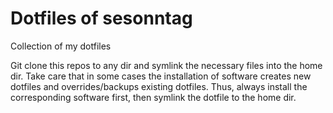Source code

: # Dotfiles of sesonntag
Collection of my dotfiles

Git clone this repos to any dir and symlink the necessary files into the home dir. Take care that in some cases the installation of software creates new dotfiles and overrides/backups existing dotfiles. Thus, always install the corresponding software first, then symlink the dotfile to the home dir.
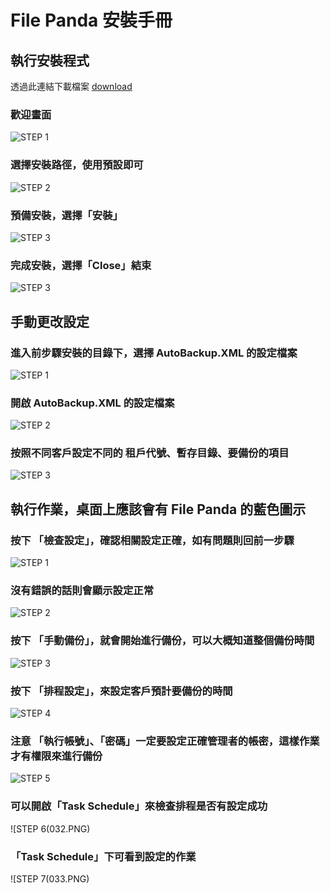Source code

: # File Panda 安裝手冊

## 執行安裝程式
透過此連結下載檔案 [download](File_Panda_Install.exe)

### 歡迎畫面
![STEP 1](001.PNG)

### 選擇安裝路徑，使用預設即可
![STEP 2](002.PNG)

### 預備安裝，選擇「安裝」
![STEP 3](003.PNG)

### 完成安裝，選擇「Close」結束
![STEP 3](004.PNG)

## 手動更改設定

### 進入前步驟安裝的目錄下，選擇 AutoBackup.XML 的設定檔案
![STEP 1](010.PNG)

### 開啟 AutoBackup.XML 的設定檔案
![STEP 2](011.PNG)

### 按照不同客戶設定不同的 租戶代號、暫存目錄、要備份的項目
![STEP 3](012.PNG)

## 執行作業，桌面上應該會有 File Panda 的藍色圖示

### 按下 「檢查設定」，確認相關設定正確，如有問題則回前一步驟
![STEP 1](020.PNG)

### 沒有錯誤的話則會顯示設定正常
![STEP 2](021.PNG)

### 按下 「手動備份」，就會開始進行備份，可以大概知道整個備份時間
![STEP 3](022.PNG)

### 按下 「排程設定」，來設定客戶預計要備份的時間
![STEP 4](030.PNG)

### 注意 「執行帳號」、「密碼」一定要設定正確管理者的帳密，這樣作業才有權限來進行備份
![STEP 5](031.PNG)

### 可以開啟「Task Schedule」來檢查排程是否有設定成功
![STEP 6(032.PNG)

### 「Task Schedule」下可看到設定的作業
![STEP 7(033.PNG)

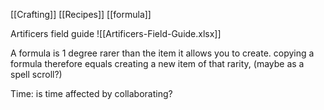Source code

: [[Crafting]]
[[Recipes]]
[[formula]]

Artificers field guide ![[Artificers-Field-Guide.xlsx]]

A formula is 1 degree rarer than the item it allows you to create.
copying a formula therefore equals creating a new item of that rarity, (maybe as a spell scroll?)

Time: is time affected by collaborating?
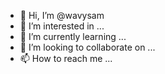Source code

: - 👋 Hi, I’m @wavysam
- 👀 I’m interested in ...
- 🌱 I’m currently learning ...
- 💞️ I’m looking to collaborate on ...
- 📫 How to reach me ...

<!---
wavysam/wavysam is a ✨ special ✨ repository because its `README.md` (this file) appears on your GitHub profile.
You can click the Preview link to take a look at your changes.
--->
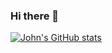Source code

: ### Hi there 👋

[![John's GitHub stats](https://github-readme-stats.vercel.app/api?username=jpothen8)](https://github.com/anuraghazra/github-readme-stats)

<!--
**jpothen8/jpothen8** is a ✨ _special_ ✨ repository because its `README.md` (this file) appears on your GitHub profile.

Here are some ideas to get you started:

- 🔭 I’m currently working on ...
- 🌱 I’m currently learning ...
- 👯 I’m looking to collaborate on ...
- 🤔 I’m looking for help with ...
- 💬 Ask me about ...
- 📫 How to reach me: ...
- 😄 Pronouns: ...
- ⚡ Fun fact: ...
-->
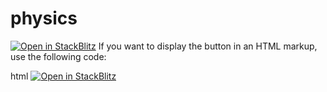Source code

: # physics

[![Open in StackBlitz](https://developer.stackblitz.com/img/open_in_stackblitz.svg)](https://stackblitz.com/github/tbonte1/physics/gravity.html)
If you want to display the button in an HTML markup, use the following code:

html
<a href="https://stackblitz.com/github/tbonte1/physics/gravity.html">
  <img
    alt="Open in StackBlitz"
    src="https://developer.stackblitz.com/img/open_in_stackblitz.svg"
  />
</a>
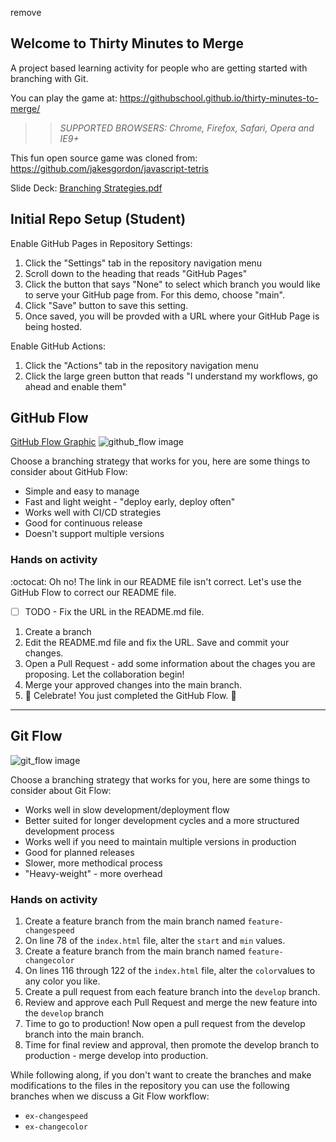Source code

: remove

## Welcome to Thirty Minutes to Merge

A project based learning activity for people who are getting started with branching with Git.

You can play the game at: https://githubschool.github.io/thirty-minutes-to-merge/

>> _*SUPPORTED BROWSERS*: Chrome, Firefox, Safari, Opera and IE9+_

This fun open source game was cloned from: https://github.com/jakesgordon/javascript-tetris

Slide Deck: [Branching Strategies.pdf](https://github.com/githubschool/thirty-minutes-to-merge/files/6069357/Branching.Strategies.pdf)


## Initial Repo Setup (Student)
Enable GitHub Pages in Repository Settings:
1. Click the "Settings" tab in the repository navigation menu
1. Scroll down to the heading that reads "GitHub Pages"
1. Click the button that says "None" to select which branch you would like to serve your GitHub page from.  For this demo, choose "main".
1. Click "Save" button to save this setting.
1. Once saved, you will be provded with a URL where your GitHub Page is being hosted.

Enable GitHub Actions:
1. Click the "Actions" tab in the repository navigation menu
1. Click the large green button that reads "I understand my workflows, go ahead and enable them"

## GitHub Flow
[GitHub Flow Graphic](https://guides.github.com/introduction/flow/)
![github_flow image](https://github.com/githubschool/thirty-minutes-to-merge/blob/main/github_flow.png)

Choose a branching strategy that works for you, here are some things to consider about GitHub Flow:
- Simple and easy to manage
- Fast and light weight - "deploy early, deploy often"
- Works well with CI/CD strategies
- Good for continuous release 
- Doesn't support multiple versions

### Hands on activity
:octocat: Oh no! The link in our README file isn't correct. Let's use the GitHub Flow to correct our README file.
- [ ] TODO - Fix the URL in the README.md file.
1. Create a branch
1. Edit the README.md file and fix the URL. Save and commit your changes.
1. Open a Pull Request - add some information about the chages you are proposing. Let the collaboration begin!
1. Merge your approved changes into the main branch.
1. :tada: Celebrate! You just completed the GitHub Flow. :tada:

---

## Git Flow
![git_flow image](https://github.com/githubschool/thirty-minutes-to-merge/blob/main/gitflow_1.png)

Choose a branching strategy that works for you, here are some things to consider about Git Flow:
- Works well in slow development/deployment flow
- Better suited for longer development cycles and a more structured development process
- Works well if you need to maintain multiple versions in production
- Good for planned releases
- Slower, more methodical process
- "Heavy-weight" - more overhead


### Hands on activity
1. Create a feature branch from the main branch named `feature-changespeed`
1. On line 78 of the `index.html` file, alter the `start` and `min` values.
1. Create a feature branch from the main branch named `feature-changecolor`
1. On lines 116 through 122 of the `index.html` file, alter the `color`values to any color you like.
1. Create a pull request from each feature branch into the `develop` branch.
1. Review and approve each Pull Request and merge the new feature into the `develop` branch
1. Time to go to production! Now open a pull request from the develop branch into the main branch.
1. Time for final review and approval, then promote the develop branch to production - merge develop into production.

While following along, if you don't want to create the branches and make modifications to the files in the repository you can use the following branches when we discuss a Git Flow workflow:

- `ex-changespeed`
- `ex-changecolor`
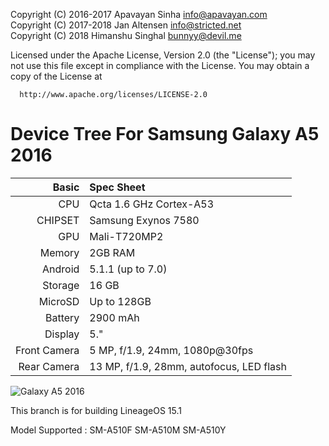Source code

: Copyright (C) 2016-2017 Apavayan Sinha <info@apavayan.com>
<br>
Copyright (C) 2017-2018 Jan Altensen <info@stricted.net>
<br>
Copyright (C) 2018 Himanshu Singhal <bunnyy@devil.me>

 Licensed under the Apache License, Version 2.0 (the "License");
 you may not use this file except in compliance with the License.
 You may obtain a copy of the License at

      http://www.apache.org/licenses/LICENSE-2.0

Device Tree For Samsung Galaxy A5 2016 
===================================== 

Basic   | Spec Sheet
-------:|:-------------------------
CPU     | Qcta 1.6 GHz Cortex-A53
CHIPSET | Samsung Exynos 7580
GPU     | Mali-T720MP2
Memory  | 2GB RAM
Android | 5.1.1 (up to 7.0)
Storage | 16 GB
MicroSD | Up to 128GB
Battery | 2900 mAh
Display | 5."
Front Camera  | 5 MP, f/1.9, 24mm, 1080p@30fps
Rear Camera  | 13 MP, f/1.9, 28mm, autofocus, LED flash

![Galaxy A5 2016](https://cdn2.gsmarena.com/vv/pics/samsung/samsung-galaxy-a5-2016-1.jpg)

This branch is for building LineageOS 15.1

Model Supported : SM-A510F SM-A510M SM-A510Y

§ Task to carry out
Give back every record above word for word, dropping pictures.

§ Task answer
Source code

: # Dotfiles of sesonntag
Collection of my dotfiles

Git clone this repos to any dir and symlink the necessary files into the home dir. Take care that in some cases the installation of software creates new dotfiles and overrides/backups existing dotfiles. Thus, always install the corresponding software first, then symlink the dotfile to the home dir.
Source code

: # File Panda 安裝手冊

## 執行安裝程式
透過此連結下載檔案 [download](File_Panda_Install.exe)

### 歡迎畫面
![STEP 1](001.PNG)

### 選擇安裝路徑，使用預設即可
![STEP 2](002.PNG)

### 預備安裝，選擇「安裝」
![STEP 3](003.PNG)

### 完成安裝，選擇「Close」結束
![STEP 3](004.PNG)

## 手動更改設定

### 進入前步驟安裝的目錄下，選擇 AutoBackup.XML 的設定檔案
![STEP 1](010.PNG)

### 開啟 AutoBackup.XML 的設定檔案
![STEP 2](011.PNG)

### 按照不同客戶設定不同的 租戶代號、暫存目錄、要備份的項目
![STEP 3](012.PNG)

## 執行作業，桌面上應該會有 File Panda 的藍色圖示

### 按下 「檢查設定」，確認相關設定正確，如有問題則回前一步驟
![STEP 1](020.PNG)

### 沒有錯誤的話則會顯示設定正常
![STEP 2](021.PNG)

### 按下 「手動備份」，就會開始進行備份，可以大概知道整個備份時間
![STEP 3](022.PNG)

### 按下 「排程設定」，來設定客戶預計要備份的時間
![STEP 4](030.PNG)

### 注意 「執行帳號」、「密碼」一定要設定正確管理者的帳密，這樣作業才有權限來進行備份
![STEP 5](031.PNG)

### 可以開啟「Task Schedule」來檢查排程是否有設定成功
![STEP 6(032.PNG)

### 「Task Schedule」下可看到設定的作業
![STEP 7(033.PNG)

Source code

: [[Crafting]]
[[Recipes]]
[[formula]]

Artificers field guide ![[Artificers-Field-Guide.xlsx]]

A formula is 1 degree rarer than the item it allows you to create.
copying a formula therefore equals creating a new item of that rarity, (maybe as a spell scroll?)

Time: is time affected by collaborating?
Source code

: - 👋 Hi, I’m @wavysam
- 👀 I’m interested in ...
- 🌱 I’m currently learning ...
- 💞️ I’m looking to collaborate on ...
- 📫 How to reach me ...

<!---
wavysam/wavysam is a ✨ special ✨ repository because its `README.md` (this file) appears on your GitHub profile.
You can click the Preview link to take a look at your changes.
--->
Source code

: ### Hi there 👋

[![John's GitHub stats](https://github-readme-stats.vercel.app/api?username=jpothen8)](https://github.com/anuraghazra/github-readme-stats)

<!--
**jpothen8/jpothen8** is a ✨ _special_ ✨ repository because its `README.md` (this file) appears on your GitHub profile.

Here are some ideas to get you started:

- 🔭 I’m currently working on ...
- 🌱 I’m currently learning ...
- 👯 I’m looking to collaborate on ...
- 🤔 I’m looking for help with ...
- 💬 Ask me about ...
- 📫 How to reach me: ...
- 😄 Pronouns: ...
- ⚡ Fun fact: ...
-->
Source code

: # physics

[![Open in StackBlitz](https://developer.stackblitz.com/img/open_in_stackblitz.svg)](https://stackblitz.com/github/tbonte1/physics/gravity.html)
If you want to display the button in an HTML markup, use the following code:

html
<a href="https://stackblitz.com/github/tbonte1/physics/gravity.html">
  <img
    alt="Open in StackBlitz"
    src="https://developer.stackblitz.com/img/open_in_stackblitz.svg"
  />
</a>
Source code

: remove

## Welcome to Thirty Minutes to Merge

A project based learning activity for people who are getting started with branching with Git.

You can play the game at: https://githubschool.github.io/thirty-minutes-to-merge/

>> _*SUPPORTED BROWSERS*: Chrome, Firefox, Safari, Opera and IE9+_

This fun open source game was cloned from: https://github.com/jakesgordon/javascript-tetris

Slide Deck: [Branching Strategies.pdf](https://github.com/githubschool/thirty-minutes-to-merge/files/6069357/Branching.Strategies.pdf)


## Initial Repo Setup (Student)
Enable GitHub Pages in Repository Settings:
1. Click the "Settings" tab in the repository navigation menu
1. Scroll down to the heading that reads "GitHub Pages"
1. Click the button that says "None" to select which branch you would like to serve your GitHub page from.  For this demo, choose "main".
1. Click "Save" button to save this setting.
1. Once saved, you will be provded with a URL where your GitHub Page is being hosted.

Enable GitHub Actions:
1. Click the "Actions" tab in the repository navigation menu
1. Click the large green button that reads "I understand my workflows, go ahead and enable them"

## GitHub Flow
[GitHub Flow Graphic](https://guides.github.com/introduction/flow/)
![github_flow image](https://github.com/githubschool/thirty-minutes-to-merge/blob/main/github_flow.png)

Choose a branching strategy that works for you, here are some things to consider about GitHub Flow:
- Simple and easy to manage
- Fast and light weight - "deploy early, deploy often"
- Works well with CI/CD strategies
- Good for continuous release 
- Doesn't support multiple versions

### Hands on activity
:octocat: Oh no! The link in our README file isn't correct. Let's use the GitHub Flow to correct our README file.
- [ ] TODO - Fix the URL in the README.md file.
1. Create a branch
1. Edit the README.md file and fix the URL. Save and commit your changes.
1. Open a Pull Request - add some information about the chages you are proposing. Let the collaboration begin!
1. Merge your approved changes into the main branch.
1. :tada: Celebrate! You just completed the GitHub Flow. :tada:

---

## Git Flow
![git_flow image](https://github.com/githubschool/thirty-minutes-to-merge/blob/main/gitflow_1.png)

Choose a branching strategy that works for you, here are some things to consider about Git Flow:
- Works well in slow development/deployment flow
- Better suited for longer development cycles and a more structured development process
- Works well if you need to maintain multiple versions in production
- Good for planned releases
- Slower, more methodical process
- "Heavy-weight" - more overhead


### Hands on activity
1. Create a feature branch from the main branch named `feature-changespeed`
1. On line 78 of the `index.html` file, alter the `start` and `min` values.
1. Create a feature branch from the main branch named `feature-changecolor`
1. On lines 116 through 122 of the `index.html` file, alter the `color`values to any color you like.
1. Create a pull request from each feature branch into the `develop` branch.
1. Review and approve each Pull Request and merge the new feature into the `develop` branch
1. Time to go to production! Now open a pull request from the develop branch into the main branch.
1. Time for final review and approval, then promote the develop branch to production - merge develop into production.

While following along, if you don't want to create the branches and make modifications to the files in the repository you can use the following branches when we discuss a Git Flow workflow:

- `ex-changespeed`
- `ex-changecolor`
Source code

: Copyright (C) 2016-2017 Apavayan Sinha <info@apavayan.com>
<br>
Copyright (C) 2017-2018 Jan Altensen <info@stricted.net>
<br>
Copyright (C) 2018 Himanshu Singhal <bunnyy@devil.me>

 Licensed under the Apache License, Version 2.0 (the "License");
 you may not use this file except in compliance with the License.
 You may obtain a copy of the License at

      http://www.apache.org/licenses/LICENSE-2.0

Device Tree For Samsung Galaxy A5 2016 
===================================== 

Basic   | Spec Sheet
-------:|:-------------------------
CPU     | Qcta 1.6 GHz Cortex-A53
CHIPSET | Samsung Exynos 7580
GPU     | Mali-T720MP2
Memory  | 2GB RAM
Android | 5.1.1 (up to 7.0)
Storage | 16 GB
MicroSD | Up to 128GB
Battery | 2900 mAh
Display | 5."
Front Camera  | 5 MP, f/1.9, 24mm, 1080p@30fps
Rear Camera  | 13 MP, f/1.9, 28mm, autofocus, LED flash

![Galaxy A5 2016](https://cdn2.gsmarena.com/vv/pics/samsung/samsung-galaxy-a5-2016-1.jpg)

This branch is for building LineageOS 15.1

Model Supported : SM-A510F SM-A510M SM-A510Y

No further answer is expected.